[Opening Task input section]

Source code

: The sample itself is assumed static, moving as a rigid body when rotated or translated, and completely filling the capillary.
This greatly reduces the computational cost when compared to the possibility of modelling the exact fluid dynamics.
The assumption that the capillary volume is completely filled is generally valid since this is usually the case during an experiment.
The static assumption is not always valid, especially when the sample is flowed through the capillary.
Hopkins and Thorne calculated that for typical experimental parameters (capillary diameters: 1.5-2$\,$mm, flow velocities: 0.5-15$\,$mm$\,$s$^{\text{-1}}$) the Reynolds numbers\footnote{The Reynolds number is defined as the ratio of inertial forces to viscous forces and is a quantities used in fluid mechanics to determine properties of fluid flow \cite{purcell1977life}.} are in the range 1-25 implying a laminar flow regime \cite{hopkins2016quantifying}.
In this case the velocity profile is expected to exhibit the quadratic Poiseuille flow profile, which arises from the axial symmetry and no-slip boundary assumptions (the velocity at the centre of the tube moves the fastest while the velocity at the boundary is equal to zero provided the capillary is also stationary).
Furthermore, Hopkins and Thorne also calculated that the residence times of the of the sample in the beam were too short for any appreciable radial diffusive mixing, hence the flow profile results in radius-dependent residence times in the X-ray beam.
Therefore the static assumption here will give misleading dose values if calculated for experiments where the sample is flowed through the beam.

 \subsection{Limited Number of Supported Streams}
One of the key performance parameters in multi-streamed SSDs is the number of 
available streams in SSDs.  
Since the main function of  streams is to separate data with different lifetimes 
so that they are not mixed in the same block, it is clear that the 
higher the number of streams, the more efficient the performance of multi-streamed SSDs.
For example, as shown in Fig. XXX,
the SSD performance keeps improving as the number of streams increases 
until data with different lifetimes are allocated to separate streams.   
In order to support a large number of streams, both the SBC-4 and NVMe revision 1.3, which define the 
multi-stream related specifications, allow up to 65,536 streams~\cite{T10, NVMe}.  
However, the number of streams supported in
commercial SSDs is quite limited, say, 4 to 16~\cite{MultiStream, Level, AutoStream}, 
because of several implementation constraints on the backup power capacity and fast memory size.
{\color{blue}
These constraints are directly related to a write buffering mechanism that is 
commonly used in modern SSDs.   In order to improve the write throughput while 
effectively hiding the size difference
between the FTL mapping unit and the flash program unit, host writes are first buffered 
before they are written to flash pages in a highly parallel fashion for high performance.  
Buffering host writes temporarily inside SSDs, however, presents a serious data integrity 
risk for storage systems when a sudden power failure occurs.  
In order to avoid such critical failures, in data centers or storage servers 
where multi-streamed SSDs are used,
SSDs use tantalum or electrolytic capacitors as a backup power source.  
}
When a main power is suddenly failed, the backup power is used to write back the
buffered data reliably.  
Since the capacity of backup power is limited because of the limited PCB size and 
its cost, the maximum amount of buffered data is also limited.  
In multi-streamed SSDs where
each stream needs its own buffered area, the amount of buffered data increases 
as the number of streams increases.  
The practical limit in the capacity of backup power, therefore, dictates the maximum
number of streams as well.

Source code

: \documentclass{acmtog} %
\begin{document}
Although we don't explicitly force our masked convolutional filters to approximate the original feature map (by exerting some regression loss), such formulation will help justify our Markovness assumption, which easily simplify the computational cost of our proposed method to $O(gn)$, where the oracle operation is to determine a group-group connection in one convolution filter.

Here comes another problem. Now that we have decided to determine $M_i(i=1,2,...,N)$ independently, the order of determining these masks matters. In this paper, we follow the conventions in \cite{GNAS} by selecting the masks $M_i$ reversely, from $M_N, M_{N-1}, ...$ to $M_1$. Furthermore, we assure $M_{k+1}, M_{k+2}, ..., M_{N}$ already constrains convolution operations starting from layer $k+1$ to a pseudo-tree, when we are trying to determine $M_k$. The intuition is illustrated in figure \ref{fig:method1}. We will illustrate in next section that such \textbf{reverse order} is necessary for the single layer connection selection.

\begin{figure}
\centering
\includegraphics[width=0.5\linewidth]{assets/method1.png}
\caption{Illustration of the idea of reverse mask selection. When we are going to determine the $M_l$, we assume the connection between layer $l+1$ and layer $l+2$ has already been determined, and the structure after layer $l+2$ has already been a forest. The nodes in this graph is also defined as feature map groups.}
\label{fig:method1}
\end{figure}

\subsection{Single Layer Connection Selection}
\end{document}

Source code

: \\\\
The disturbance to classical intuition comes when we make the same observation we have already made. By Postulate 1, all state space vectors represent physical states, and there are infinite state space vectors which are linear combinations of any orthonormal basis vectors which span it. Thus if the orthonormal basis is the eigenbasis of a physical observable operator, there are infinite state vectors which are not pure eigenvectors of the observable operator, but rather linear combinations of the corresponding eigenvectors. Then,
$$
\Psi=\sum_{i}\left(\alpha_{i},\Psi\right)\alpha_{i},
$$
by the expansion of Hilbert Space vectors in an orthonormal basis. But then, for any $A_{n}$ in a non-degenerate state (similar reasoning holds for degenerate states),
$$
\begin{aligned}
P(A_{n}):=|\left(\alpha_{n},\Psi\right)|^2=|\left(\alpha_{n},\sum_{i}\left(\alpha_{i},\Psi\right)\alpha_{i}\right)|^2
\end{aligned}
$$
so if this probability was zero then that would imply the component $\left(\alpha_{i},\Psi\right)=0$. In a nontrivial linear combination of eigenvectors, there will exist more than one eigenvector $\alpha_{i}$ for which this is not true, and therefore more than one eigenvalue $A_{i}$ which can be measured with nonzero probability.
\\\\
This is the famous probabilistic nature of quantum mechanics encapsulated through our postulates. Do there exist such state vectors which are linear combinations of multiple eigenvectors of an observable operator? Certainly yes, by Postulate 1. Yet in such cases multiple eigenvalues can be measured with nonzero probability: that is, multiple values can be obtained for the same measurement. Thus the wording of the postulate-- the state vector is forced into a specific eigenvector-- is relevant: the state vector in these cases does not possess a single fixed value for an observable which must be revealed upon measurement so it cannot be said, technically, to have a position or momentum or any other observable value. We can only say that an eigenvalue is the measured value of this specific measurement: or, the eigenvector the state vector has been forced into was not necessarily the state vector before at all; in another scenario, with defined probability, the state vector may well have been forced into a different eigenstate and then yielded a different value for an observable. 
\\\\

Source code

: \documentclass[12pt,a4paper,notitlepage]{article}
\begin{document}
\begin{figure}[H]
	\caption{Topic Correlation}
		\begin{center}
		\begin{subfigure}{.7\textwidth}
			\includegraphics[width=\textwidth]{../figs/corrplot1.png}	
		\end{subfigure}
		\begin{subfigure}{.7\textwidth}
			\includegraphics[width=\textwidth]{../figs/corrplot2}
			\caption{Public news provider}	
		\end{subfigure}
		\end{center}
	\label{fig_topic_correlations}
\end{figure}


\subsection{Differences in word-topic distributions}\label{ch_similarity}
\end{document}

[Closing Task input section]

"Postulate" is the word to look for; copy every line of the data that has it.

#### [Solved exercise]
The disturbance to classical intuition comes when we make the same observation we have already made. By Postulate 1, all state space vectors represent physical states, and there are infinite state space vectors which are linear combinations of any orthonormal basis vectors which span it. Thus if the orthonormal basis is the eigenbasis of a physical observable operator, there are infinite state vectors which are not pure eigenvectors of the observable operator, but rather linear combinations of the corresponding eigenvectors. Then,
This is the famous probabilistic nature of quantum mechanics encapsulated through our postulates. Do there exist such state vectors which are linear combinations of multiple eigenvectors of an observable operator? Certainly yes, by Postulate 1. Yet in such cases multiple eigenvalues can be measured with nonzero probability: that is, multiple values can be obtained for the same measurement. Thus the wording of the postulate-- the state vector is forced into a specific eigenvector-- is relevant: the state vector in these cases does not possess a single fixed value for an observable which must be revealed upon measurement so it cannot be said, technically, to have a position or momentum or any other observable value. We can only say that an eigenvalue is the measured value of this specific measurement: or, the eigenvector the state vector has been forced into was not necessarily the state vector before at all; in another scenario, with defined probability, the state vector may well have been forced into a different eigenstate and then yielded a different value for an observable. 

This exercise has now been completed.